Mark cell Δ_k as visited.
2.
- (a)
  If k = N and Δ_k has no edge for which $\hat g(x_1)\hat g(x_2)\leqslant 0$ , where x₁ and x₂ are the vertices of the edge, exit.
- (b)
  Otherwise if k < N and Δ_k has no edge for which $\hat g(x_1)\hat g(x_2)\leqslant 0$ , increment k and return to step 1.
- (c)
  Otherwise Δ_k has an edge with $\hat g(x_1)\hat g(x_2)\leqslant 0$ , so $\gamma _{\hat g}$ intersects Δ_k. The assumptions guarantee that it has at least two such edges. Denote two of them $\hat e^{i}_{0}$ and $\hat e^{i}_{-1}$ . Set $\hat \Delta ^{i}_{0}=\Delta _k$ .
3.
Find an edge intersected by γ_g as follows:
- (a)
  Use linear interpolation to estimate where $\gamma _{\hat g}$ intersects the edges $\hat e^{i}_{0}$ and $\hat e^{i}_{-1}$ . Denote those points by $\hat {x}_{0}^{i}$ and $\hat {x}_{-1}^{i}$ . If $\hat g$ has a zero at a vertex of the cell, we can choose that vertex to be one of the points.
- (b)
  Find the line perpendicular to the line segment between the points $\hat {x}_{0}^{i}$ and $\hat {x}_{-1}^{i}$ that goes through $(\hat {x}_{0}^{i}+\hat {x}_{-1}^{i})/2$ ; see figure 2. Search for a root of g on this line that is not on a piece of the contour already traced (our implementation of PAT uses Müller's method (Müller 1956); other methods might be more efficient).

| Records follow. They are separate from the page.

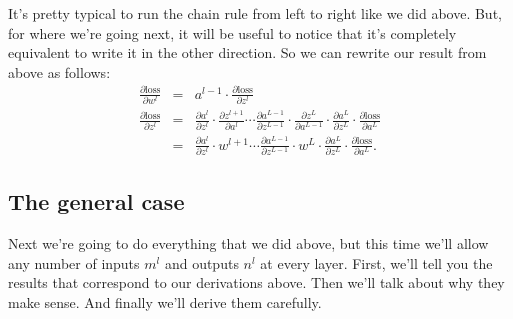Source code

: 



It's pretty typical to run the chain rule from left to right like we did above. But, for where we're going next, it will be useful to notice that it's completely equivalent to write it in the other direction. So we can rewrite our result from above as follows:
\begin{eqnarray}
  \label{eq:gradloss_oned}
  \frac{ \partial \text{loss} }{ \partial w^l }
  &=& a^{l-1} \cdot \frac{ \partial \text{loss} }{ \partial z^l } \\
  \label{eq:gradz_intermediate_oned}
  \frac{ \partial \text{loss} }{ \partial z^l }
  &=& \frac{ \partial a^{l} }{ \partial z^l }
  \cdot \frac{ \partial z^{l+1} }{ \partial a^{l} }
  \cdots
  \frac{ \partial a^{L-1} }{ \partial z^{L-1} }
  \cdot \frac{ \partial z^L }{ \partial a^{L-1} }
  \cdot \frac{ \partial a^L }{ \partial z^L }
  \cdot \frac{ \partial \text{loss} }{ \partial a^L } \\
  \label{eq:gradz_oned}
  &=& \frac{ \partial a^{l} }{ \partial z^l } \cdot w^{l+1}
  \cdots
  \frac{ \partial a^{L-1} }{ \partial z^{L-1} } \cdot w^L \cdot \frac{ \partial a^L }{ \partial z^L }
  \cdot \frac{ \partial \text{loss} }{ \partial a^L }.
\end{eqnarray}


\subsection{The general case}

Next we're going to do everything that we did above, but this time we'll allow any number of inputs $m^l$ and outputs $n^l$ at every layer. First, we'll tell you the results that correspond to our derivations above. Then we'll talk about why they make sense. And finally we'll derive them carefully.

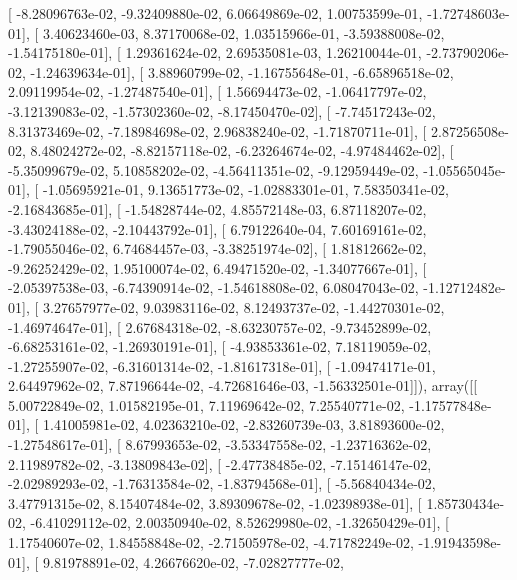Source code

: \documentclass{article}
\begin{document}
       [ -8.28096763e-02,  -9.32409880e-02,   6.06649869e-02,
          1.00753599e-01,  -1.72748603e-01],
       [  3.40623460e-03,   8.37170068e-02,   1.03515966e-01,
         -3.59388008e-02,  -1.54175180e-01],
       [  1.29361624e-02,   2.69535081e-03,   1.26210044e-01,
         -2.73790206e-02,  -1.24639634e-01],
       [  3.88960799e-02,  -1.16755648e-01,  -6.65896518e-02,
          2.09119954e-02,  -1.27487540e-01],
       [  1.56694473e-02,  -1.06417797e-02,  -3.12139083e-02,
         -1.57302360e-02,  -8.17450470e-02],
       [ -7.74517243e-02,   8.31373469e-02,  -7.18984698e-02,
          2.96838240e-02,  -1.71870711e-01],
       [  2.87256508e-02,   8.48024272e-02,  -8.82157118e-02,
         -6.23264674e-02,  -4.97484462e-02],
       [ -5.35099679e-02,   5.10858202e-02,  -4.56411351e-02,
         -9.12959449e-02,  -1.05565045e-01],
       [ -1.05695921e-01,   9.13651773e-02,  -1.02883301e-01,
          7.58350341e-02,  -2.16843685e-01],
       [ -1.54828744e-02,   4.85572148e-03,   6.87118207e-02,
         -3.43024188e-02,  -2.10443792e-01],
       [  6.79122640e-04,   7.60169161e-02,  -1.79055046e-02,
          6.74684457e-03,  -3.38251974e-02],
       [  1.81812662e-02,  -9.26252429e-02,   1.95100074e-02,
          6.49471520e-02,  -1.34077667e-01],
       [ -2.05397538e-03,  -6.74390914e-02,  -1.54618808e-02,
          6.08047043e-02,  -1.12712482e-01],
       [  3.27657977e-02,   9.03983116e-02,   8.12493737e-02,
         -1.44270301e-02,  -1.46974647e-01],
       [  2.67684318e-02,  -8.63230757e-02,  -9.73452899e-02,
         -6.68253161e-02,  -1.26930191e-01],
       [ -4.93853361e-02,   7.18119059e-02,  -1.27255907e-02,
         -6.31601314e-02,  -1.81617318e-01],
       [ -1.09474171e-01,   2.64497962e-02,   7.87196644e-02,
         -4.72681646e-03,  -1.56332501e-01]]), array([[  5.00722849e-02,   1.01582195e-01,   7.11969642e-02,
          7.25540771e-02,  -1.17577848e-01],
       [  1.41005981e-02,   4.02363210e-02,  -2.83260739e-03,
          3.81893600e-02,  -1.27548617e-01],
       [  8.67993653e-02,  -3.53347558e-02,  -1.23716362e-02,
          2.11989782e-02,  -3.13809843e-02],
       [ -2.47738485e-02,  -7.15146147e-02,  -2.02989293e-02,
         -1.76313584e-02,  -1.83794568e-01],
       [ -5.56840434e-02,   3.47791315e-02,   8.15407484e-02,
          3.89309678e-02,  -1.02398938e-01],
       [  1.85730434e-02,  -6.41029112e-02,   2.00350940e-02,
          8.52629980e-02,  -1.32650429e-01],
       [  1.17540607e-02,   1.84558848e-02,  -2.71505978e-02,
         -4.71782249e-02,  -1.91943598e-01],
       [  9.81978891e-02,   4.26676620e-02,  -7.02827777e-02,
\end{document}

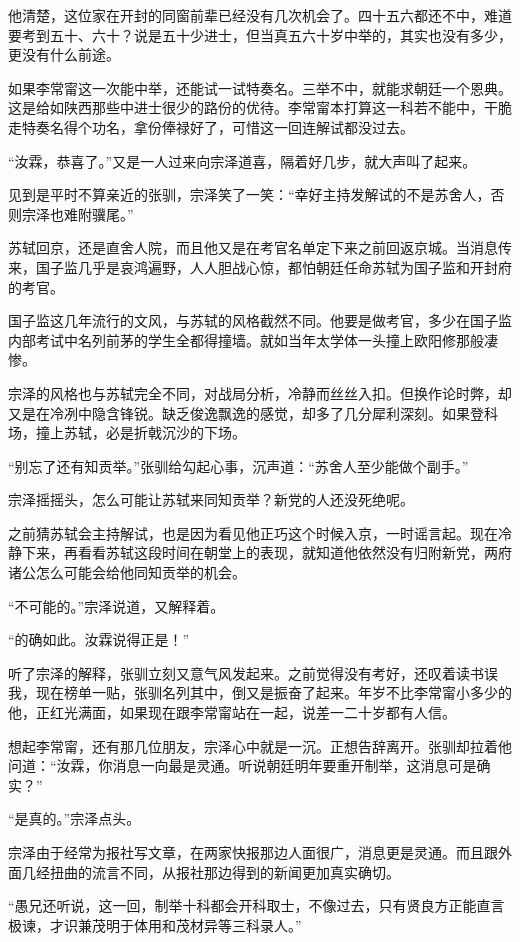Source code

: 他清楚，这位家在开封的同窗前辈已经没有几次机会了。四十五六都还不中，难道要考到五十、六十？说是五十少进士，但当真五六十岁中举的，其实也没有多少，更没有什么前途。

如果李常甯这一次能中举，还能试一试特奏名。三举不中，就能求朝廷一个恩典。这是给如陕西那些中进士很少的路份的优待。李常甯本打算这一科若不能中，干脆走特奏名得个功名，拿份俸禄好了，可惜这一回连解试都没过去。

“汝霖，恭喜了。”又是一人过来向宗泽道喜，隔着好几步，就大声叫了起来。

见到是平时不算亲近的张驯，宗泽笑了一笑：“幸好主持发解试的不是苏舍人，否则宗泽也难附骥尾。”

苏轼回京，还是直舍人院，而且他又是在考官名单定下来之前回返京城。当消息传来，国子监几乎是哀鸿遍野，人人胆战心惊，都怕朝廷任命苏轼为国子监和开封府的考官。

国子监这几年流行的文风，与苏轼的风格截然不同。他要是做考官，多少在国子监内部考试中名列前茅的学生全都得撞墙。就如当年太学体一头撞上欧阳修那般凄惨。

宗泽的风格也与苏轼完全不同，对战局分析，冷静而丝丝入扣。但换作论时弊，却又是在冷冽中隐含锋锐。缺乏俊逸飘逸的感觉，却多了几分犀利深刻。如果登科场，撞上苏轼，必是折戟沉沙的下场。

“别忘了还有知贡举。”张驯给勾起心事，沉声道：“苏舍人至少能做个副手。”

宗泽摇摇头，怎么可能让苏轼来同知贡举？新党的人还没死绝呢。

之前猜苏轼会主持解试，也是因为看见他正巧这个时候入京，一时谣言起。现在冷静下来，再看看苏轼这段时间在朝堂上的表现，就知道他依然没有归附新党，两府诸公怎么可能会给他同知贡举的机会。

“不可能的。”宗泽说道，又解释着。

“的确如此。汝霖说得正是！”

听了宗泽的解释，张驯立刻又意气风发起来。之前觉得没有考好，还叹着读书误我，现在榜单一贴，张驯名列其中，倒又是振奋了起来。年岁不比李常甯小多少的他，正红光满面，如果现在跟李常甯站在一起，说差一二十岁都有人信。

想起李常甯，还有那几位朋友，宗泽心中就是一沉。正想告辞离开。张驯却拉着他问道：“汝霖，你消息一向最是灵通。听说朝廷明年要重开制举，这消息可是确实？”

“是真的。”宗泽点头。

宗泽由于经常为报社写文章，在两家快报那边人面很广，消息更是灵通。而且跟外面几经扭曲的流言不同，从报社那边得到的新闻更加真实确切。

“愚兄还听说，这一回，制举十科都会开科取士，不像过去，只有贤良方正能直言极谏，才识兼茂明于体用和茂材异等三科录人。”

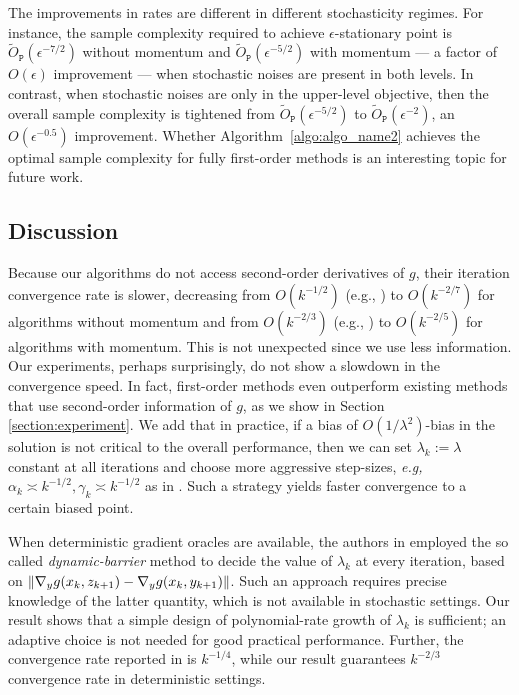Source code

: %
The improvements in rates are different in different stochasticity regimes. 
For instance, the sample complexity required to achieve $\epsilon$-stationary point is $\tilde{O}_{\texttt{P}}(\epsilon^{-7/2})$ without momentum and $\tilde{O}_{\texttt{P}} (\epsilon^{-5/2})$ with momentum --- a factor of $O(\epsilon)$ improvement --- when stochastic noises are present in both levels. 
In contrast, when stochastic noises are only in the upper-level objective, then the overall sample complexity is tightened from $\tilde{O}_{\texttt{P}}(\epsilon^{-5/2})$ to $\tilde{O}_{\texttt{P}}(\epsilon^{-2})$, an $O(\epsilon^{-0.5})$ improvement. 
Whether Algorithm~\ref{algo:algo_name2} achieves the optimal sample complexity for fully first-order methods is an interesting topic for future work.




\subsection{Discussion}
Because our algorithms do not access second-order derivatives of $g$, their iteration convergence rate is slower, decreasing from  $O(k^{-1/2})$ (e.g., \cite{chen2021closing}) to $O(k^{-2/7})$ for algorithms without momentum and  from $O(k^{-2/3})$ (e.g., \cite{khanduri2021near}) to $O(k^{-2/5})$ for algorithms with momentum. 
This is not unexpected since we use less information. 
Our experiments, perhaps surprisingly, do not show a slowdown in the convergence speed.
In fact, first-order methods even outperform existing methods that use second-order information of $g$, as we show in Section \ref{section:experiment}.
We add that in practice, if a bias of $O(1/\lambda^2)$-bias in the solution is not critical to the overall performance, then we can set $\lambda_k := \lambda$ constant at all iterations and choose more aggressive step-sizes, {\it e.g,} $\alpha_k \asymp k^{-1/2}, \gamma_k \asymp k^{-1/2}$ as in \cite{chen2021closing}.
Such a strategy yields faster convergence to a certain biased point. 

When deterministic gradient oracles are available, the authors in \cite{ye2022bome} employed the so called {\it dynamic-barrier} method \cite{gong2021automatic} to decide the value of $\lambda_k$ at every iteration, based on $\|\nabla_y g(x_k,z_{k+1}) - \nabla_y g(x_k,y_{k+1})\|$. 
Such an approach requires precise knowledge of the latter quantity, which is not available in stochastic settings. 
Our result shows that  a simple design of polynomial-rate growth of $\lambda_k$ is sufficient; an adaptive choice is not needed for good practical performance. 
Further, the convergence rate reported in \cite{ye2022bome} is $k^{-1/4}$, while our result guarantees $k^{-2/3}$ convergence rate in deterministic settings.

If no new root is found on this line, increment k and return to step 1. If a root is found, denote it xⁱ₀. The point xⁱ₀ is on the piece of γ_g we will trace next.
- (c)
  Find the cell containing xⁱ₀ and denote it Δⁱ₀.
4.
Follow and trace the piece of γ_g just found: set j = j' = 0. Then:
- (a)
  Predict which edge γ_g crosses next. The prediction is denoted e_c. If $\gamma _{\hat g}$ is in the same cell (i.e., has also entered the cell Δⁱ_j+1 through the edge eⁱ_j or, on the first step, started from the same cell), set e_c to be an edge that $\gamma _{\hat g}$ crosses next. Otherwise, let e_c be the edge next crossed by the function $\hat g(\cdot )-\hat g(x_{j}^{i})$ , the pilot approximation $\hat g$ shifted by its value at the last contour point of g, xⁱ_j.
- (b)
  If edges e_c and eⁱ_j are adjacent, they share a vertex at which g is already known. In that case, evaluate g at the other vertex of e_c to check whether γ_g crosses e_c. If it does, set eⁱ_j+1 = e_c.
- (c)
  If e_c is parallel to eⁱ_j, evaluate g at one vertex of e_c (e.g. the vertex with the smaller absolute value of $\hat g$ ). Then g is known at both vertices of one edge perpendicular to eⁱ_j; check whether γ_g crosses that edge. If so, that edge is eⁱ_j+1. If not, evaluate g at the remaining vertex of Δⁱ_j+1 to find the edge eⁱ_j+1 that γ_g intersects.
- (d)
  Find the root xⁱ_j+1 of g on edge eⁱ_j+1.
- (e)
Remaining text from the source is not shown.